#### [Records shown]
━━━━━━━━━━━━━━━━

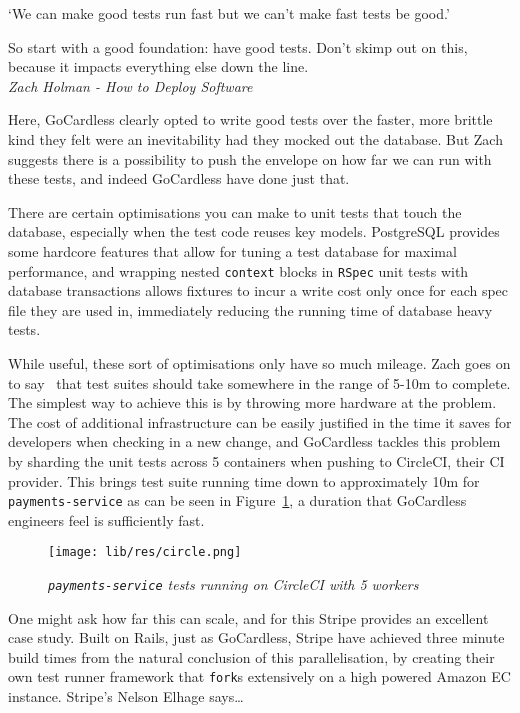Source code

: \documentclass[11pt]{article}
\begin{document}
\begin{displayquote}

  `We can make good tests run fast but we can't make fast tests be good.'

  So start with a good foundation: have good tests. Don't skimp out on this,
  because it impacts everything else down the line. \\

  \textit{Zach Holman - How to Deploy Software~\cite{howToDeploySoftware}}

\end{displayquote}

Here, GoCardless clearly opted to write good tests over the faster, more brittle
kind they felt were an inevitability had they mocked out the database. But Zach
suggests there is a possibility to push the envelope on how far we can run
with these tests, and indeed GoCardless have done just that.

There are certain optimisations you can make to unit tests that touch the
database, especially when the test code reuses key models. PostgreSQL provides
some hardcore features that allow for tuning a test database for maximal
performance, and wrapping nested \texttt{context} blocks in \texttt{RSpec} unit
tests with database transactions allows fixtures to incur a write cost only once
for each spec file they are used in, immediately reducing the running time
of database heavy tests.

While useful, these sort of optimisations only have so much mileage. Zach goes
on to say~\cite{howToDeploySoftware} that test suites should take somewhere in
the range of 5-10m to complete. The simplest way to achieve this is by throwing
more hardware at the problem. The cost of additional infrastructure can be
easily justified in the time it saves for developers when checking in a new
change, and GoCardless tackles this problem by sharding the unit tests across 5
containers when pushing to CircleCI, their CI provider. This brings test suite
running time down to approximately 10m for \texttt{payments-service} as can be
seen in Figure~\ref{fig:circle}, a duration that GoCardless engineers feel is
sufficiently fast.

\begin{figure}
\centering
\texttt{[image: lib/res/circle.png]}
\caption{\label{fig:circle}\textit{\texttt{payments-service} tests running on
CircleCI with 5 workers}}
\end{figure}

One might ask how far this can scale, and for this Stripe provides an excellent
case study. Built on Rails, just as GoCardless, Stripe have achieved three
minute build times from the natural conclusion of this parallelisation, by
creating their own test runner framework that \texttt{fork}s extensively on a
high powered Amazon EC instance. Stripe's Nelson Elhage says\dots
\end{document}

━━━━━━━━━━━━━━━━

#### [Instructions to follow]
What are the lines from the one with "high powered Amazon" through the end of the entries? Give them again exactly, both end lines included.

#### [Output of the task]
high powered Amazon EC instance. Stripe's Nelson Elhage says\dots
\end{document}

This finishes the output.